Overview

The two dominant models in supervised learning are regression and classification modeling. In the former, the output of the model is a real value whilst for the latter its a class index. More generally, in regression modeling we associate an input vector $\mathbf{x} \in \mathbb{R}^N$ with a continuous variable $y\in \mathbb{R}$ whilst in classification modeling the vector $\mathbf{x}$ is associated with a $y \in \mathbb{N}$. There are various models we can use for regression modeling e.g. k-nearest neighbors or decision trees. In this section however, we restrict attention to a more humble approach and perhaps one of the most known statistical modeling approaches i.e. the linear regression model. You can find out more on this and other topics at Statistics, Probability and Machine Learning Notes.

Linear regression

In Statistics, linear regression represents a linear model of the relationship between a scalar target variable $y$ and one or more explanatory variables $x_1, \dots, x_k $ [1]. The variables $y$ and $x_i$ are also known as dependent and independent variables respectively [1]. When only one explanatory variable is used the method is also called simple linear regression. When more than one explanatory variables are involved, then the process is called multiple linear regression [1].
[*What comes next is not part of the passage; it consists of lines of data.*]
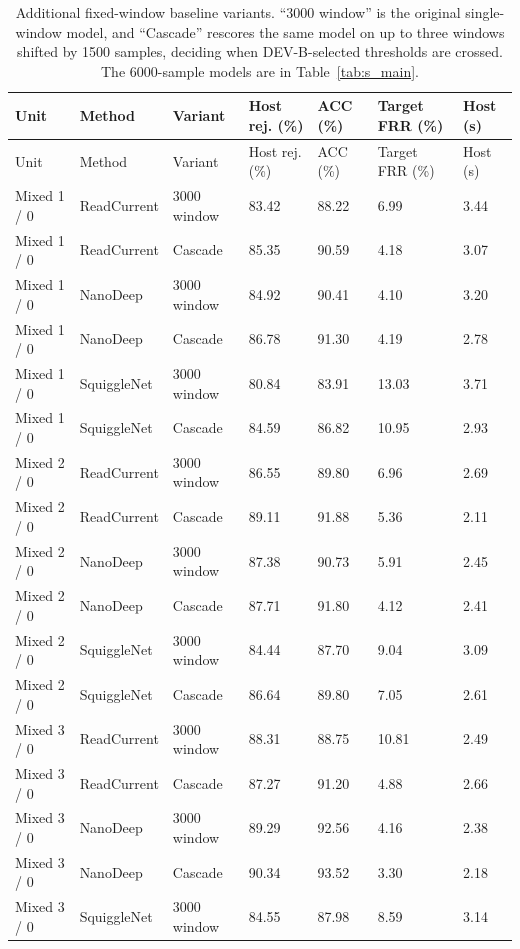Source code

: \begin{longtable}{lllllll}
\caption{Additional fixed-window baseline variants. ``3000 window'' is the original single-window model, and ``Cascade'' rescores the same model on up to three windows shifted by 1500 samples, deciding when DEV-B-selected thresholds are crossed. The 6000-sample models are in Table~\ref{tab:s_main}.}\label{tab:s_window_extensions}\\
\toprule
Unit & Method & Variant & Host rej. (\%) & ACC (\%) & Target FRR (\%) & Host (s)\\\midrule\endfirsthead
\toprule
Unit & Method & Variant & Host rej. (\%) & ACC (\%) & Target FRR (\%) & Host (s)\\\midrule\endhead
\bottomrule\endfoot
Mixed 1 / 0 & ReadCurrent & 3000 window & 83.42 & 88.22 & 6.99 & 3.44\\
Mixed 1 / 0 & ReadCurrent & Cascade & 85.35 & 90.59 & 4.18 & 3.07\\
Mixed 1 / 0 & NanoDeep & 3000 window & 84.92 & 90.41 & 4.10 & 3.20\\
Mixed 1 / 0 & NanoDeep & Cascade & 86.78 & 91.30 & 4.19 & 2.78\\
Mixed 1 / 0 & SquiggleNet & 3000 window & 80.84 & 83.91 & 13.03 & 3.71\\
Mixed 1 / 0 & SquiggleNet & Cascade & 84.59 & 86.82 & 10.95 & 2.93\\
Mixed 2 / 0 & ReadCurrent & 3000 window & 86.55 & 89.80 & 6.96 & 2.69\\
Mixed 2 / 0 & ReadCurrent & Cascade & 89.11 & 91.88 & 5.36 & 2.11\\
Mixed 2 / 0 & NanoDeep & 3000 window & 87.38 & 90.73 & 5.91 & 2.45\\
Mixed 2 / 0 & NanoDeep & Cascade & 87.71 & 91.80 & 4.12 & 2.41\\
Mixed 2 / 0 & SquiggleNet & 3000 window & 84.44 & 87.70 & 9.04 & 3.09\\
Mixed 2 / 0 & SquiggleNet & Cascade & 86.64 & 89.80 & 7.05 & 2.61\\
Mixed 3 / 0 & ReadCurrent & 3000 window & 88.31 & 88.75 & 10.81 & 2.49\\
Mixed 3 / 0 & ReadCurrent & Cascade & 87.27 & 91.20 & 4.88 & 2.66\\
Mixed 3 / 0 & NanoDeep & 3000 window & 89.29 & 92.56 & 4.16 & 2.38\\
Mixed 3 / 0 & NanoDeep & Cascade & 90.34 & 93.52 & 3.30 & 2.18\\
Mixed 3 / 0 & SquiggleNet & 3000 window & 84.55 & 87.98 & 8.59 & 3.14\\

\end{longtable}
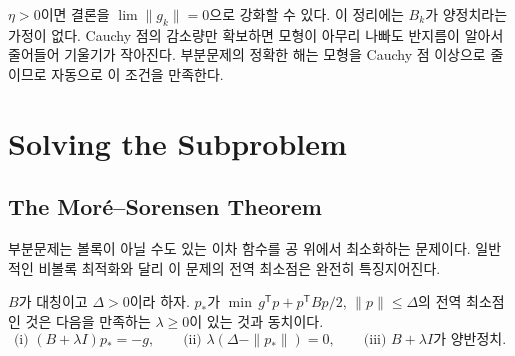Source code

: $\eta>0$이면 결론을 $\lim\|g_k\|=0$으로 강화할 수 있다\cite{nocedal2006,conn2000trust}. 이 정리에는 $B_k$가 양정치라는 가정이 없다. Cauchy 점의 감소량만 확보하면 모형이 아무리 나빠도 반지름이 알아서 줄어들어 기울기가 작아진다. 부분문제의 정확한 해는 모형을 Cauchy 점 이상으로 줄이므로 자동으로 이 조건을 만족한다.

\section{Solving the Subproblem}
\label{sec:tr-subproblem}

\subsection{The Moré--Sorensen Theorem}

부분문제는 볼록이 아닐 수도 있는 이차 함수를 공 위에서 최소화하는 문제이다. 일반적인 비볼록 최적화와 달리 이 문제의 전역 최소점은 완전히 특징지어진다.

\begin{theorem}
\label{thm:more-sorensen}
$B$가 대칭이고 $\Delta>0$이라 하자. $p_\ast$가 $\min\,g^{\mathsf T}p+p^{\mathsf T}Bp/2$, $\|p\|\le\Delta$의 전역 최소점인 것은 다음을 만족하는 $\lambda\ge0$이 있는 것과 동치이다.
\[
\text{(i) }(B+\lambda I)p_\ast=-g,\qquad\text{(ii) }\lambda(\Delta-\|p_\ast\|)=0,\qquad\text{(iii) }B+\lambda I\text{가 양반정치.}
\]
\end{theorem}

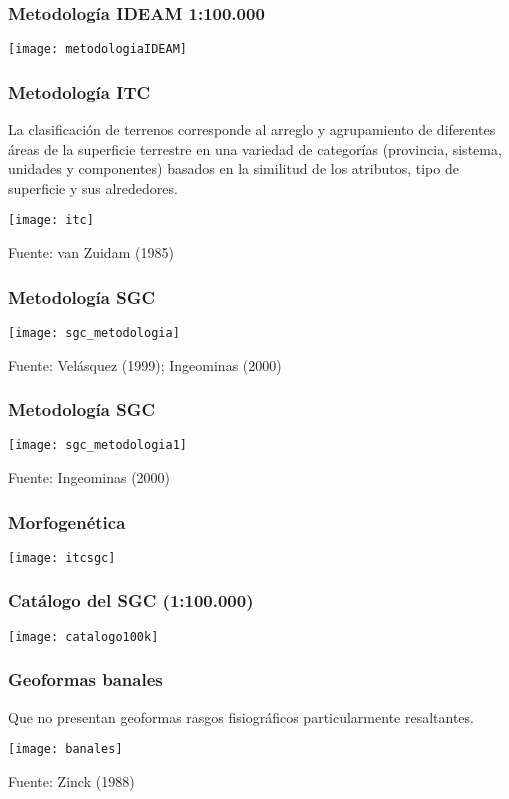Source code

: \documentclass{beamer}
\begin{document}
\begin{frame}
\frametitle{Metodología IDEAM 1:100.000}
\begin{center}
	\texttt{[image: metodologiaIDEAM]}
\end{center}
\end{frame}
\begin{frame}
\frametitle{Metodología ITC}
\justifying
\small{La clasificación de terrenos corresponde al arreglo y agrupamiento de diferentes áreas de la superficie terrestre en una variedad de categorías (provincia, sistema, unidades y componentes) basados en la similitud de los atributos,  tipo de superficie y sus alrededores.
}
\begin{center}
	\texttt{[image: itc]}
\end{center}
\tiny{Fuente: van Zuidam (1985)}
\end{frame}
\begin{frame}
\frametitle{Metodología SGC}
\begin{center}
	\texttt{[image: sgc\_metodologia]}
\end{center}
\tiny{Fuente: Velásquez (1999); Ingeominas (2000)}
\end{frame}
\begin{frame}
\frametitle{Metodología SGC}
\begin{center}
	\texttt{[image: sgc\_metodologia1]}
\end{center}
\tiny{Fuente: Ingeominas (2000)}
\end{frame}
\begin{frame}
\frametitle{Morfogenética}
\begin{center}
	\texttt{[image: itcsgc]}
\end{center}
\end{frame}
\begin{frame}
\frametitle{Catálogo del SGC (1:100.000)}
\begin{center}
	\texttt{[image: catalogo100k]}
\end{center}
\end{frame}
\begin{frame}
\frametitle{Geoformas banales}
\small{Que no presentan geoformas rasgos fisiográficos particularmente resaltantes. }
\begin{center}
	\texttt{[image: banales]}
\end{center}
\tiny{Fuente: Zinck (1988)}
\end{frame}
\end{document}
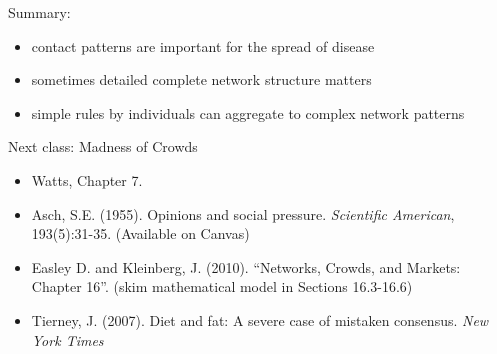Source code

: \documentclass[aspectratio=169]{beamer}
\begin{document}
\begin{frame}

Summary:
\begin{itemize}
\item contact patterns are important for the spread of disease
\pause
\item sometimes detailed complete network structure matters
\pause
\item simple rules by individuals can aggregate to complex network patterns
\end{itemize}

\end{frame}
\begin{frame}

Next class: Madness of Crowds
\begin{itemize}
\item Watts, Chapter 7.
\item Asch, S.E. (1955). Opinions and social pressure. \textit{Scientific American}, 193(5):31-35. (Available on Canvas)
\item Easley D. and Kleinberg, J. (2010). ``Networks, Crowds, and Markets: Chapter 16''. (skim mathematical model in Sections 16.3-16.6)
\item Tierney, J. (2007). Diet and fat: A severe case of mistaken consensus. \textit{New York Times}
\end{itemize}

\end{frame}
\end{document}
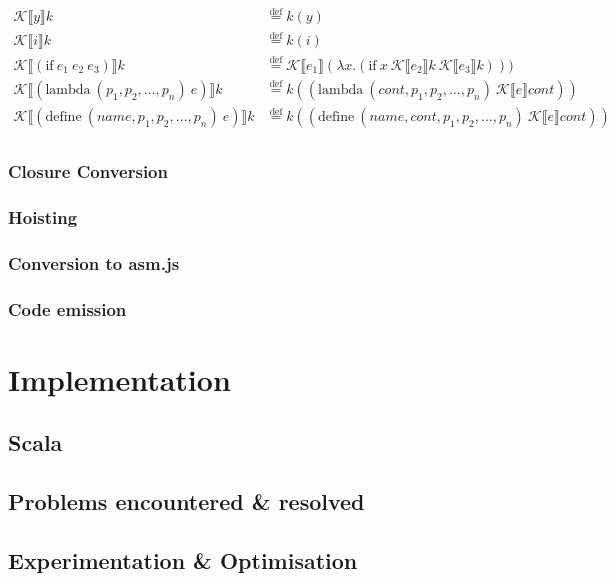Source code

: \documentclass[11pt]{report}
\newcommand{\eqdef}{\stackrel{\text{def}}{=}}%
\newcommand{\cpstrans}[1]{\ensuremath{\mathcal{K}\llbracket #1 \rrbracket}}
\begin{document}
\begin{align*}
\cpstrans{y} k & \eqdef k(y) \\
\cpstrans{i} k & \eqdef k(i) \\
\cpstrans{(\text{if}\ e_1\ e_2\ e_3)} k & \eqdef \cpstrans{e_1} (\lambda x.(\text{if}\ x\ \cpstrans{e_2}k\ \cpstrans{e_3}k))) \\
\cpstrans{(\text{lambda}\ (p_1, p_2, \dots, p_n)\ e)} k & \eqdef k((\text{lambda}\ (cont, p_1, p_2, \dots, p_n)\ \cpstrans{e}cont)) \\
\cpstrans{(\text{define}\ (name, p_1, p_2, \dots, p_n)\ e)} k & \eqdef k((\text{define}\ (name, cont, p_1, p_2, \dots, p_n)\ \cpstrans{e}cont)) \\

\end{align*}

\subsection{Closure Conversion}
\subsection{Hoisting}
\subsection{Conversion to asm.js}
\subsection{Code emission}

\chapter{Implementation}
\section{Scala}
\section{Problems encountered \& resolved}
\section{Experimentation \& Optimisation}
\end{document}
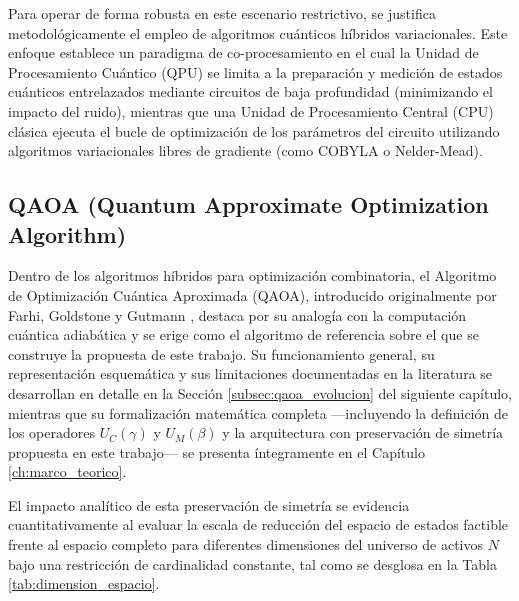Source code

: Para operar de forma robusta en este escenario restrictivo, se justifica metodológicamente el empleo de algoritmos cuánticos híbridos variacionales. Este enfoque establece un paradigma de co-procesamiento en el cual la Unidad de Procesamiento Cuántico (QPU) se limita a la preparación y medición de estados cuánticos entrelazados mediante circuitos de baja profundidad (minimizando el impacto del ruido), mientras que una Unidad de Procesamiento Central (CPU) clásica ejecuta el bucle de optimización de los parámetros del circuito utilizando algoritmos variacionales libres de gradiente (como COBYLA o Nelder-Mead).

\subsection{QAOA (Quantum Approximate Optimization Algorithm)}
Dentro de los algoritmos híbridos para optimización combinatoria, el Algoritmo de Optimización Cuántica Aproximada (QAOA), introducido originalmente por Farhi, Goldstone y Gutmann \cite{Farhi2014}, destaca por su analogía con la computación cuántica adiabática y se erige como el algoritmo de referencia sobre el que se construye la propuesta de este trabajo. Su funcionamiento general, su representación esquemática y sus limitaciones documentadas en la literatura se desarrollan en detalle en la Sección \ref{subsec:qaoa_evolucion} del siguiente capítulo, mientras que su formalización matemática completa —incluyendo la definición de los operadores $U_C(\gamma)$ y $U_M(\beta)$ y la arquitectura con preservación de simetría propuesta en este trabajo— se presenta íntegramente en el Capítulo \ref{ch:marco_teorico}.

El impacto analítico de esta preservación de simetría se evidencia cuantitativamente al evaluar la escala de reducción del espacio de estados factible frente al espacio completo para diferentes dimensiones del universo de activos $N$ bajo una restricción de cardinalidad constante, tal como se desglosa en la Tabla \ref{tab:dimension_espacio}.

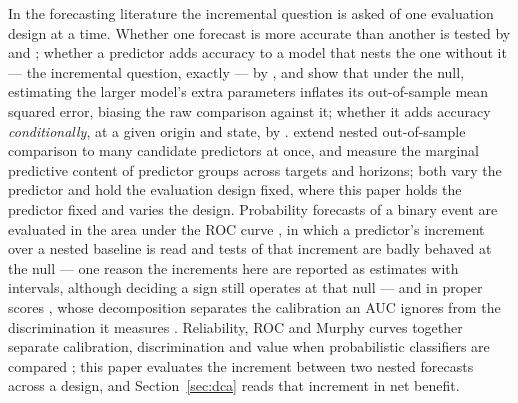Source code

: In the forecasting literature the incremental question is asked of one
evaluation design at a time. Whether one forecast is more accurate than
another is tested by \citet{diebold1995comparing} and
\citet{west1996asymptotic}; whether a predictor adds accuracy to a model that
nests the one without it --- the incremental question, exactly --- by
\citet{clark2001nested}, and \citet{clark2007approximately} show that under
the null, estimating the larger model's extra parameters inflates its
out-of-sample mean squared error, biasing the raw comparison against it;
whether it adds accuracy \emph{conditionally}, at a given origin and state,
by \citet{giacomini2006conditional}. \citet{gonzalo2024outofsample} extend
nested out-of-sample comparison to many candidate predictors at once, and
\citet{liu2024marginal} measure the marginal predictive content of predictor
groups across targets and horizons; both vary the predictor and hold the
evaluation design fixed, where this paper holds the predictor fixed and
varies the design. Probability forecasts of a binary event are evaluated in
the area under the ROC curve \citep{lahiri2013evaluating}, in which a
predictor's increment over a nested baseline is read
\citep{liu2016recessions} and tests of that increment are badly behaved at
the null \citep{demler2012misuse,pepe2013testing} --- one reason the
increments here are reported as estimates with intervals, although deciding
a sign still operates at that null --- and in proper scores
\citep{brier1950verification,gneiting2007scoring}, whose decomposition
separates the calibration an AUC ignores from the discrimination it measures
\citep{dimitriadis2021stable}. Reliability, ROC and Murphy curves together
separate calibration, discrimination and value when probabilistic
classifiers are compared \citep{dimitriadis2024triptych}; this paper evaluates the
increment between two nested forecasts across a design, and
Section~\ref{sec:dca} reads that increment in net benefit.

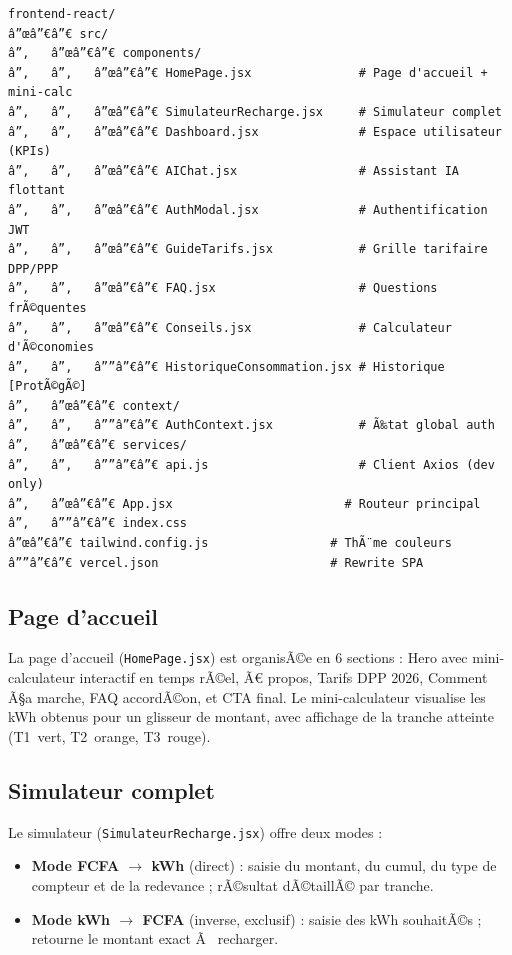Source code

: \documentclass[12pt,a4paper]{report}
\begin{document}
\begin{lstlisting}[language={},caption={Arborescence du frontend React}]
frontend-react/
â”œâ”€â”€ src/
â”‚   â”œâ”€â”€ components/
â”‚   â”‚   â”œâ”€â”€ HomePage.jsx               # Page d'accueil + mini-calc
â”‚   â”‚   â”œâ”€â”€ SimulateurRecharge.jsx     # Simulateur complet
â”‚   â”‚   â”œâ”€â”€ Dashboard.jsx              # Espace utilisateur (KPIs)
â”‚   â”‚   â”œâ”€â”€ AIChat.jsx                 # Assistant IA flottant
â”‚   â”‚   â”œâ”€â”€ AuthModal.jsx              # Authentification JWT
â”‚   â”‚   â”œâ”€â”€ GuideTarifs.jsx            # Grille tarifaire DPP/PPP
â”‚   â”‚   â”œâ”€â”€ FAQ.jsx                    # Questions frÃ©quentes
â”‚   â”‚   â”œâ”€â”€ Conseils.jsx               # Calculateur d'Ã©conomies
â”‚   â”‚   â””â”€â”€ HistoriqueConsommation.jsx # Historique [ProtÃ©gÃ©]
â”‚   â”œâ”€â”€ context/
â”‚   â”‚   â””â”€â”€ AuthContext.jsx            # Ã‰tat global auth
â”‚   â”œâ”€â”€ services/
â”‚   â”‚   â””â”€â”€ api.js                     # Client Axios (dev only)
â”‚   â”œâ”€â”€ App.jsx                        # Routeur principal
â”‚   â””â”€â”€ index.css
â”œâ”€â”€ tailwind.config.js                 # ThÃ¨me couleurs
â””â”€â”€ vercel.json                        # Rewrite SPA
\end{lstlisting}

\subsection{Page d'accueil}

La page d'accueil (\texttt{HomePage.jsx}) est organisÃ©e en 6 sections : Hero avec mini-calculateur interactif en temps rÃ©el, Ã€ propos, Tarifs DPP 2026, Comment Ã§a marche, FAQ accordÃ©on, et CTA final. Le mini-calculateur visualise les kWh obtenus pour un glisseur de montant, avec affichage de la tranche atteinte (T1~vert, T2~orange, T3~rouge).

\subsection{Simulateur complet}

Le simulateur (\texttt{SimulateurRecharge.jsx}) offre deux modes :
\begin{itemize}
  \item \textbf{Mode FCFA $\rightarrow$ kWh} (direct) : saisie du montant, du cumul, du type de compteur et de la redevance ; rÃ©sultat dÃ©taillÃ© par tranche.
  \item \textbf{Mode kWh $\rightarrow$ FCFA} (inverse, exclusif) : saisie des kWh souhaitÃ©s ; retourne le montant exact Ã  recharger.
\end{itemize}
\end{document}
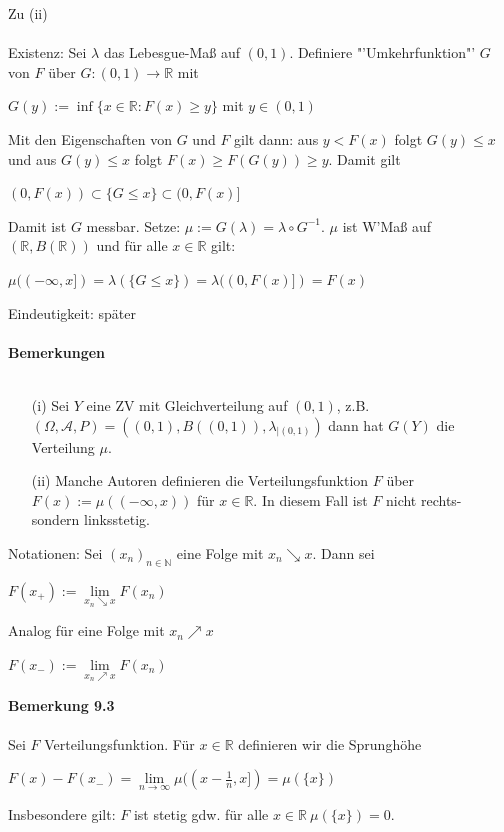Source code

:\documentclass[10pt,a4paper]{report}
\newcommand{\N}{\mathbb{N}}
\newcommand{\R}{\mathbb{R}}
\numberwithin{equation}{section}
\numberwithin{figure}{section}
\theoremstyle{plain}
\theoremstyle{definition}
\theoremstyle{plain}
\theoremstyle{definition}
\theoremstyle{remark}
\theoremstyle{plain}
\theoremstyle{plain}
\theoremstyle{plain}
\newcommand{\1}{ \mathbb{1} } %
\begin{document}
Zu (ii)\\\\
Existenz: Sei $\lambda$ das Lebesgue-Maß auf $(0,1)$. Definiere "'Umkehrfunktion"' $G$ von $F$ über $G:(0,1) \to \R$ mit
\begin{center}
$G(y):=\inf\{x \in \R:F(x)\geq y\}$ mit $y \in (0,1)$
\end{center}
Mit den Eigenschaften von $G$ und $F$ gilt dann: aus $y<F(x)$ folgt $G(y)\leq x$ und aus $G(y)\leq x$ folgt $F(x)\geq F(G(y))\geq y$. Damit gilt
\begin{center}
$(0,F(x)) \subset \{G\leq x\}\subset (0,F(x)]$
\end{center}
Damit ist $G$ messbar. Setze: $\mu:=G(\lambda)=\lambda\circ G^{-1}$. $\mu$ ist W'Maß auf $(\R,B(\R))$ und für alle $x \in \R$ gilt:
\begin{center}
$\mu((-\infty,x])=\lambda(\{G\leq x\})=\lambda((0,F(x)])=F(x)$
\end{center} 
Eindeutigkeit: später\\\\
\textbf{Bemerkungen}\\\\
\begin{itemize}
\item[(i)] Sei $Y$ eine ZV mit Gleichverteilung auf $(0,1)$, z.B. $(\Omega,\mathcal{A},P)=((0,1),B((0,1)),\lambda_{|(0,1)})$ dann hat $G(Y)$ die Verteilung $\mu$.
\item[(ii)] Manche Autoren definieren die Verteilungsfunktion $F$ über $F(x):=\mu((-\infty,x))$ für $x \in \R$. In diesem Fall ist $F$ nicht rechts- sondern linksstetig.
\end{itemize}
Notationen: Sei $(x_n)_{n \in \N}$ eine Folge mit $x_n\searrow x$. Dann sei
\begin{center}
$F(x_+):=\lim\limits_{x_n\searrow x} F(x_n)$
\end{center} 
Analog für eine Folge mit $x_n\nearrow x$
\begin{center}
$F(x_-):=\lim\limits_{x_n\nearrow x} F(x_n)$
\end{center}
\textbf{Bemerkung 9.3}\\\\
Sei $F$ Verteilungsfunktion. Für $x \in \R$ definieren wir die Sprunghöhe
\begin{center}
$F(x)-F(x_-)=\lim\limits_{n \to \infty} \mu((x-\frac{1}{n},x])=\mu(\{x\})$
\end{center}
Insbesondere gilt: $F$ ist stetig gdw. für alle $x \in \R ~ \mu(\{x\})=0$.\\\\
\end{document}
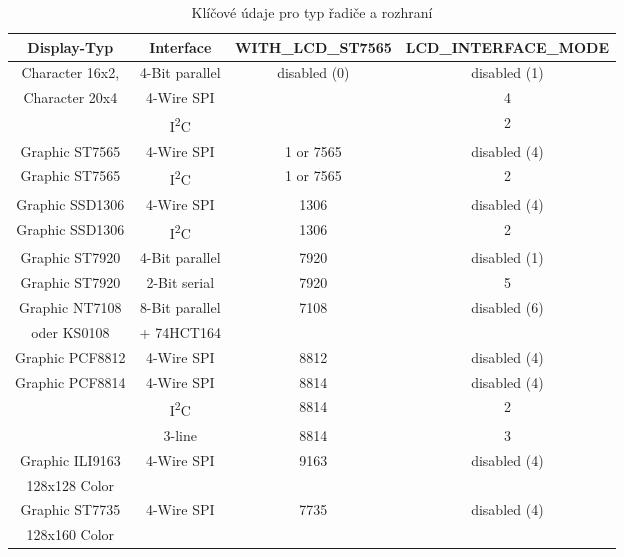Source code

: \begin{description}
\begin{table}[H]
  \begin{center}
    \begin{tabular}{| c | c | c | c|}
    \hline
 Display-Typ        &  Interface     & WITH\_LCD\_ST7565 &  LCD\_INTERFACE\_MODE \\
    \hline
    \hline
  Character 16x2,   & 4-Bit parallel &  disabled (0)      & disabled (1) \\
  Character 20x4    & 4-Wire SPI     &                    &    4   \\
                  & I\textsuperscript{2}C &               &    2   \\
    \hline
  Graphic ST7565    & 4-Wire SPI      & 1 or 7565          & disabled (4) \\
    \hline
  Graphic ST7565  & I\textsuperscript{2}C & 1 or 7565     &   2 \\
    \hline
  Graphic SSD1306   & 4-Wire SPI      & 1306               & disabled (4) \\
    \hline
  Graphic SSD1306 & I\textsuperscript{2}C & 1306          &   2 \\
    \hline
  Graphic ST7920    & 4-Bit parallel  & 7920              & disabled (1) \\
    \hline
  Graphic ST7920    & 2-Bit serial    & 7920               &  5 \\
    \hline
  Graphic NT7108    & 8-Bit parallel  & 7108              & disabled (6) \\
  oder KS0108       &    + 74HCT164   &                   &      \\
    \hline
  Graphic PCF8812   & 4-Wire SPI      & 8812              & disabled (4) \\
    \hline
  Graphic PCF8814   & 4-Wire SPI      & 8814              & disabled (4) \\
                  & I\textsuperscript{2}C & 8814          &   2 \\
                    & 3-line          & 8814              &   3 \\
    \hline
  Graphic ILI9163   & 4-Wire SPI      & 9163              & disabled (4) \\
  128x128 Color     &                 &                   &              \\
    \hline
  Graphic ST7735    & 4-Wire SPI      & 7735              & disabled (4) \\
  128x160 Color     &                 &                   &              \\
    \hline
    \end{tabular}
  \end{center}
  \caption{Klíčové údaje pro typ řadiče a rozhraní}
  \label{tab:cod-display}
\end{table}


\end{description}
The generic regression function is given by [4]

\begin{equation} r(x) = E\left[Y|X=x \right] = \int y f(y|x) dy \end{equation}

One way to estimate $r$ is by using a data set. In this section we fix attention to parametric linear models. In particular, a linear regression model using $k$ features has the following form

$$y = w_0 + w_1x_1+ \dots + w_{k}x_k + \epsilon$$

Note that the term linear refers to the weights and not to the functional form of the features.

Remark

Given what we said above, the following is also under the umbrella of the linear regression model

$$y = w_0 + w_1x_{1}^2+ \dots + w_{k}x_{k}^2 + \epsilon$$

although this is not a linear model with respect to the features.

$\epsilon$ represents some error term with $E\left[\epsilon |X\right]=0$ and $Var\left[\epsilon |X\right]=\sigma^2$. Notice that we can say something about the error of the model given the data $X$.

Generalized linear models

Linear regression falls under the umbrella of generalized linear models. A GLM models the relationship between $\mathbf{x} \in \mathbb{R}^N$ and $y$ as

$$y = \mathbf{w}^T \mathbf{x} + \epsilon$$

The term $w_0$ is the bias or interception term. The rest of the weights represent the amount that $y$ changes when the variable associated with that specific weight changes given that the rest of the variables remain the same.

Given the assumed functional form among the independent variables, we need to estimate the weights $w_i$. This is done by fitting the model in the available data. The following image shows a line fitted in a one dimensional data set

Figure 1. Linear regression model. Image from [1].

Linear regression was the first type of regression analysis to be studied rigorously, and to be used extensively in practical applications [1]. This is because models which depend linearly on their unknown parameters are easier to fit than models which are non-linearly related to their parameters and because the statistical properties of the resulting estimators are easier to determine [1].

Fitting the model

We now come to the question how can we fit the model above in the data? Linear regression models are often fitted using the least squares approach. However, they may also be fitted in other ways, such as by minimizing the "lack of fit" in some other norm (as with least absolute deviations regression), or by minimizing a penalized version of the least squares cost function as in ridge regression (L2-norm penalty) and lasso (L1-norm penalty) [1]. Let's describe how the least squares method works

Least Squares

Perhaps the most common way to estimate the parameters of a statistical model is compute the maximum likelihood estimate or MLE [2]. Given a model on a data set $\mathbf{X}_{n \times m}$ and parameters $\mathbf{w}$, the MLE estimate is defined as [2]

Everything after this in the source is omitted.